Struct lance::dataset::Dataset

source ·

pub struct Dataset { /* private fields */ }

Expand description

Lance Dataset

Implementations§

source §

impl Dataset

source

pub async fn open(uri: &str) -> Result<Self>

Open an existing dataset.

source

pub async fn open_with_params(uri: &str, params: &ReadParams) -> Result<Self>

Open a dataset with read params.

source

pub async fn checkout(uri: &str, version: u64) -> Result<Self>

Check out a version of the dataset.

source

pub async fn checkout_with_params( uri: &str, version: u64, params: &ReadParams ) -> Result<Self>

Check out a version of the dataset with read params.

source

pub async fn checkout_version(&self, version: u64) -> Result<Self>

Check out the specified version of this dataset

source

pub async fn write( batches: impl RecordBatchReader + Send + 'static, uri: &str, params: Option<WriteParams> ) -> Result<Self>

Write to or Create a Dataset with a stream of RecordBatchs.
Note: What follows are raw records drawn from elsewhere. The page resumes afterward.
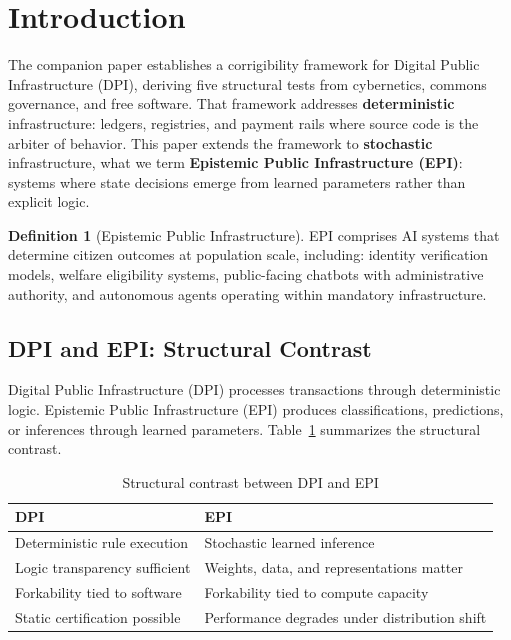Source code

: \documentclass{article}
\theoremstyle{definition}
\newtheorem{definition}{Definition}[section]
\begin{document}
\section{Introduction}
\label{sec:intro}

The companion paper \citep{aravind2026dpi} establishes a corrigibility framework for Digital Public Infrastructure (DPI), deriving five structural tests from cybernetics, commons governance, and free software. That framework addresses \textbf{deterministic} infrastructure: ledgers, registries, and payment rails where source code is the arbiter of behavior. This paper extends the framework to \textbf{stochastic} infrastructure, what we term \textbf{Epistemic Public Infrastructure (EPI)}: systems where state decisions emerge from learned parameters rather than explicit logic.

\begin{definition}[Epistemic Public Infrastructure]
\label{def:epi}
EPI comprises AI systems that determine citizen outcomes at population scale, including: identity verification models, welfare eligibility systems, public-facing chatbots with administrative authority, and autonomous agents operating within mandatory infrastructure.
\end{definition}

\subsection{DPI and EPI: Structural Contrast}
\label{subsec:dpi-epi-contrast}

Digital Public Infrastructure (DPI) processes transactions through deterministic logic. Epistemic Public Infrastructure (EPI) produces classifications, predictions, or inferences through learned parameters. Table~\ref{tab:dpi-epi-contrast} summarizes the structural contrast.

\begin{table}[htbp]
\centering
\caption{Structural contrast between DPI and EPI}
\label{tab:dpi-epi-contrast}
\begin{tabular}{@{}ll@{}}
\toprule
\textbf{DPI} & \textbf{EPI} \\
\midrule
Deterministic rule execution & Stochastic learned inference \\
Logic transparency sufficient & Weights, data, and representations matter \\
Forkability tied to software & Forkability tied to compute capacity \\
Static certification possible & Performance degrades under distribution shift \\
\bottomrule
\end{tabular}
\end{table}
\end{document}
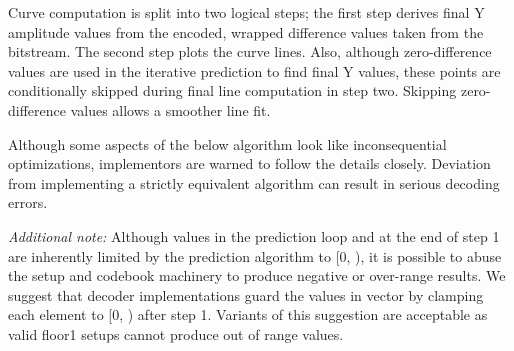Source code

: Curve computation is split into two logical steps; the first step
derives final Y amplitude values from the encoded, wrapped difference
values taken from the bitstream.  The second step plots the curve
lines.  Also, although zero-difference values are used in the
iterative prediction to find final Y values, these points are
conditionally skipped during final line computation in step two.
Skipping zero-difference values allows a smoother line fit.

Although some aspects of the below algorithm look like inconsequential
optimizations, implementors are warned to follow the details closely.
Deviation from implementing a strictly equivalent algorithm can result
in serious decoding errors.

{\em Additional note:} Although  values in
the prediction loop and at the end of step 1 are inherently limited by
the prediction algorithm to [0, \varname{[range]}), it is possible to
  abuse the setup and codebook machinery to produce negative or
  over-range results.  We suggest that decoder implementations guard
  the values in vector  by clamping each
  element to [0, \varname{[range]}) after step 1.  Variants of this
    suggestion are acceptable as valid floor1 setups cannot produce
    out of range values.

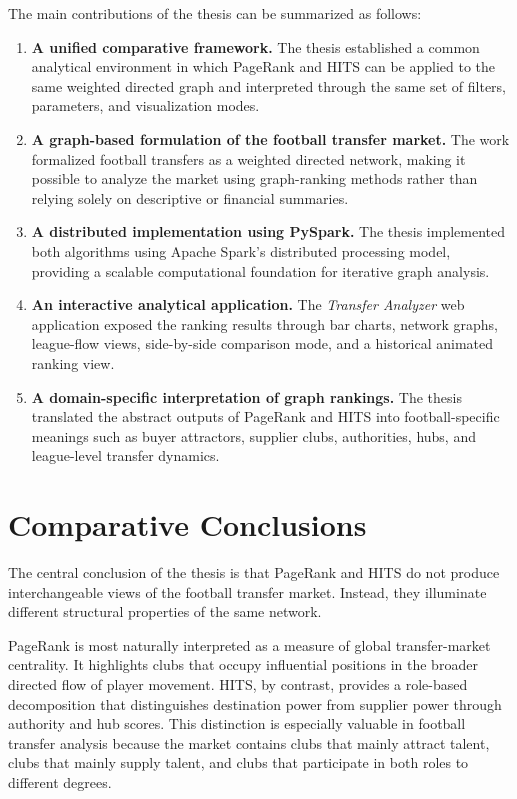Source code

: The main contributions of the thesis can be summarized as follows:
\begin{enumerate}
    \item \textbf{A unified comparative framework.} The thesis established a common analytical environment in which PageRank and HITS can be applied to the same weighted directed graph and interpreted through the same set of filters, parameters, and visualization modes.

    \item \textbf{A graph-based formulation of the football transfer market.} The work formalized football transfers as a weighted directed network, making it possible to analyze the market using graph-ranking methods rather than relying solely on descriptive or financial summaries.

    \item \textbf{A distributed implementation using PySpark.} The thesis implemented both algorithms using Apache Spark's distributed processing model, providing a scalable computational foundation for iterative graph analysis.

    \item \textbf{An interactive analytical application.} The \textit{Transfer Analyzer} web application exposed the ranking results through bar charts, network graphs, league-flow views, side-by-side comparison mode, and a historical animated ranking view.

    \item \textbf{A domain-specific interpretation of graph rankings.} The thesis translated the abstract outputs of PageRank and HITS into football-specific meanings such as buyer attractors, supplier clubs, authorities, hubs, and league-level transfer dynamics.
\end{enumerate}

\section{Comparative Conclusions}
\label{sec:conclusion_findings}

The central conclusion of the thesis is that PageRank and HITS do not produce interchangeable views of the football transfer market. Instead, they illuminate different structural properties of the same network.

PageRank is most naturally interpreted as a measure of global transfer-market centrality. It highlights clubs that occupy influential positions in the broader directed flow of player movement. HITS, by contrast, provides a role-based decomposition that distinguishes destination power from supplier power through authority and hub scores. This distinction is especially valuable in football transfer analysis because the market contains clubs that mainly attract talent, clubs that mainly supply talent, and clubs that participate in both roles to different degrees.

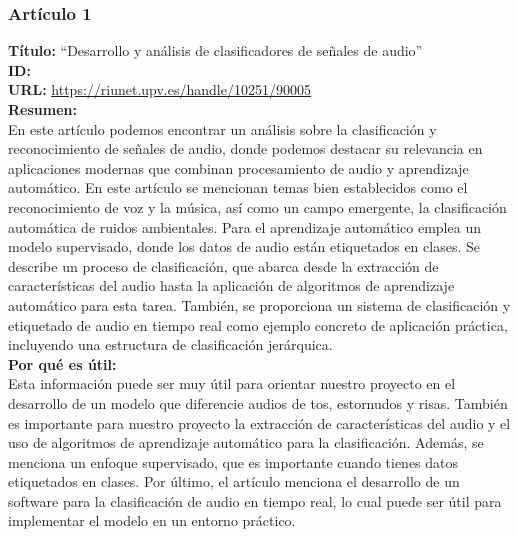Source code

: \subsubsection*{Artículo 1}
    \textbf{Título:}
    “Desarrollo y análisis de clasificadores de señales de audio”
    \\
    \textbf{ID: \cite{aguirre2017desarrollo}}
    \\
    \textbf{URL:}
    \url{https://riunet.upv.es/handle/10251/90005}
    \\
    \textbf{Resumen:\\}
    En este artículo podemos encontrar un análisis sobre la clasificación y reconocimiento de señales de audio, donde podemos destacar su relevancia en aplicaciones modernas que combinan procesamiento de audio y aprendizaje automático. En este artículo se mencionan temas bien establecidos como el reconocimiento de voz y la música, así como un campo emergente, la clasificación automática de ruidos ambientales. Para el aprendizaje automático emplea un modelo supervisado, donde los datos de audio están etiquetados en clases. Se describe un proceso de clasificación, que abarca desde la extracción de características del audio hasta la aplicación de algoritmos de aprendizaje automático para esta tarea. También, se proporciona un sistema de clasificación y etiquetado de audio en tiempo real como ejemplo concreto de aplicación práctica, incluyendo una estructura de clasificación jerárquica.
    \\
    \textbf{Por qué es útil:\\}
    Esta información puede ser muy útil para orientar nuestro proyecto en el desarrollo de un modelo que diferencie audios de tos, estornudos y risas. También es importante para nuestro proyecto la extracción de características del audio y el uso de algoritmos de aprendizaje automático para la clasificación. Además, se menciona un enfoque supervisado, que es importante cuando tienes datos etiquetados en clases. Por último, el artículo menciona el desarrollo de un software para la clasificación de audio en tiempo real, lo cual puede ser útil para implementar el modelo en un entorno práctico.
Returns the newly created Dataset. Or Returns Error if the dataset already exists.

source

pub async fn append( &mut self, batches: impl RecordBatchReader + Send + 'static, params: Option<WriteParams> ) -> Result<()>

Append to existing Dataset with a stream of RecordBatchs

Returns void result or Returns Error

source

pub async fn latest_manifest(&self) -> Result<Manifest>

source

pub async fn restore(&mut self, write_params: Option<WriteParams>) -> Result<()>

Restore the currently checked out version of the dataset as the latest version.

Currently, write_params is just used to get additional store params. Other options are ignored.

source

pub fn cleanup_old_versions( &self, older_than: Duration, delete_unverified: Option<bool> ) -> BoxFuture<'_, Result<RemovalStats>>

Removes old versions of the dataset from disk

This function will remove all versions of the dataset that are older than the provided timestamp. This function will not remove the current version of the dataset.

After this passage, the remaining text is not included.